06-08-2023 14:56 PM - last edited 05-09-2024 09:00 AM
Find and Remove Duplicates From Any Datasource
Need to identify and/or remove records in a datasource based on duplicate values in one or more columns?
This template uses a SharePoint list to demonstrate, but this method ultimately pulls in the data from any source as a standard JSON array and processes it to identify all the duplicates based on the selected columns. From there the duplicates can be easily deleted.
So it will work for SharePoint, Excel, SQL, Dataverse, API GET/DELETE calls to external datasets, and any other dataset used in Power Automate.
Example...
Use any get data action to pull the data into the flow. Use built in action functions like Order By or later use a Power Automate Sort( ) expression and Power Automate Reverse expression to format your data in ascending or descending order by your chosen column.
Sorted by date, Ascending will keep the oldest & delete the newest, while Descending will keep the newest & delete the oldest.
Sorted by number, Ascending will keep the smallest & delete the largest, while Descending will keep the largest & delete the smallest.
Move to the Select DuplicateCheckFields action and fill the column name & dynamic content value for each data source column you want to include in the check for duplicates. Only records where all listed columns match will count as duplicates.
The middle actions will process the records, identify the duplicate records, & return a JSON array of only duplicate records.
Put whatever action you will use to delete the records inside the loop and use items('Apply_to_each')?['InsertColumnNameHere'] to reference fields within the apply to each loop.
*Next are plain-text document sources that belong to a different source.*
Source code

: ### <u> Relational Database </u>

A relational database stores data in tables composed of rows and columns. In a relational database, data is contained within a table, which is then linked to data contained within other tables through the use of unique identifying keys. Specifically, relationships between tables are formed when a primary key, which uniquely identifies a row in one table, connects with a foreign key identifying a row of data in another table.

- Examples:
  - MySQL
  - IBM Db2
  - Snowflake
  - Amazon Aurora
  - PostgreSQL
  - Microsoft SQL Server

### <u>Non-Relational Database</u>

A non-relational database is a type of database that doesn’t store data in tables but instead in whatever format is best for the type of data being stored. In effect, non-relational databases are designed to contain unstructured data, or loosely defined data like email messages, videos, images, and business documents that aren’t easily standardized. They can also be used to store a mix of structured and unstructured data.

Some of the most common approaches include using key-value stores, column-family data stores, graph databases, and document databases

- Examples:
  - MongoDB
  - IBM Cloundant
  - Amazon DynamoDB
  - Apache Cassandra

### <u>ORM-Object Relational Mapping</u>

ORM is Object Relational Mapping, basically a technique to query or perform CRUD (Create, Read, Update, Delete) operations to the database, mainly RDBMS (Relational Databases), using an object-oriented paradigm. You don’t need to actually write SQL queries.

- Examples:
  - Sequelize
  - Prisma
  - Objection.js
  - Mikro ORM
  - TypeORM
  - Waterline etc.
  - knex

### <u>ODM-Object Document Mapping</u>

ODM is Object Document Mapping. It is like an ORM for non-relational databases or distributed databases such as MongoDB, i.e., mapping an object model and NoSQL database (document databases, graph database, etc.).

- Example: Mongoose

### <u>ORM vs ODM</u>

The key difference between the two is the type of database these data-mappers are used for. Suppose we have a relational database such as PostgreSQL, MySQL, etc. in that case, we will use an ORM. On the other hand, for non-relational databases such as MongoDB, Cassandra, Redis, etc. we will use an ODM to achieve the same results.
For example, this SharePoint Delete item action just required the ID primary key field for each item to delete, so I used items('Apply_to_each')?['ID'] in the expression editor on the Id input.
Starting Demo SharePoint List
Final Result on The Demo SharePoint List
Rows with IDs 14, 16, & 19 were removed as both the Title & Column 2 fields on those rows matched other rows in the dataset. Notice rows with IDs 15 & 20 were not removed. Although they contain duplicate Title values, the Column 2 values were still unique for those rows.
Thanks for any feedback, & please subscribe to my YouTube channel (https://youtube.com/@tylerkolota?si=uEGKko1U8D29CJ86)
V1.1 added a Reverse( ) expression to the processing actions to make the records kept by ascending or descending sort more intuitive for the user-inputs.
For anyone having trouble with the legacy import method, here is a post on an alternate import method: Re: Find and Remove Duplicates - Page 3 - Power Platform Community (microsoft.com)
watch?v=49xj4cN6OFI
Hi @takolota!
Thanks for your excellent solution. I've been using it for an SP list for a couple of months flawlessly to detect a completed process. When the process starts, it creates a line in a list. Then the process can take different paths and times to go on. When the second part finishes, it writes a second line in the list.
I use your flow to check when/if I have two lines with the same ID to know if the process has ended.
Now I'm trying to use your solution again for a completely different task:
find and merge duplicate contacts from Dataverse (right now we have almost 3500+ contacts). Our contact table is created from several sources/people, so it contains some duplicates (about 450+ lines with duplicates/triplicates). However, we want to use a couple of custom fields to check if the contact is duplicated.
How should I replace the Get Items and the Values in your flow? With a List items?
You'll want to replace the Get items action with List rows and replace the Select From input with the Dataverse Values and replace the fields to check for duplicates in the Select Map input with your Dataverse fields...
Hi!
For some reason long to explain, I needed to mark all the duplicates, so I did a modification to the Select ResetToRecordWithIsDuplicateField action. Instead of:
addProperty(
outputs(
'Compose_SortedJSON')[item()]?['RecordJSON'],
'IsDuplicate',
if(
and(
not(
equals(
0,
item()
)
),
equals(
outputs('Compose_SortedJSON')[item()]?['DuplicateFieldsJSON'],
outputs('Compose_SortedJSON')[sub(item(),1)]?['DuplicateFieldsJSON']
)
),
1,
0
)
)
I changed that to:
addProperty(
outputs(
'Compose_SortedJSON')[item()]?['RecordJSON'],
'IsDuplicate',
if(
and(
not(
equals(
0,
item()
)
),
or(
equals(
outputs('Compose_SortedJSON')[item()]?['DuplicateFieldsJSON'],
outputs('Compose_SortedJSON')[sub(item(),1)]?['DuplicateFieldsJSON']
),
equals(
outputs('Compose_SortedJSON')[item()]?['DuplicateFieldsJSON'],
outputs('Compose_SortedJSON')[add(item(),1)]?['DuplicateFieldsJSON']
)
)
),
1,
0
)
)
So I'm comparing not only the next line but also the previous one. It works, but I think this is doubling the work, right? Can you think of a better way to mark all the duplicates in your flow?
There should be examples of referencing different columns in the template example. You’ll need to copy that reference pattern for whatever column is your primary key (field with unique values for every row)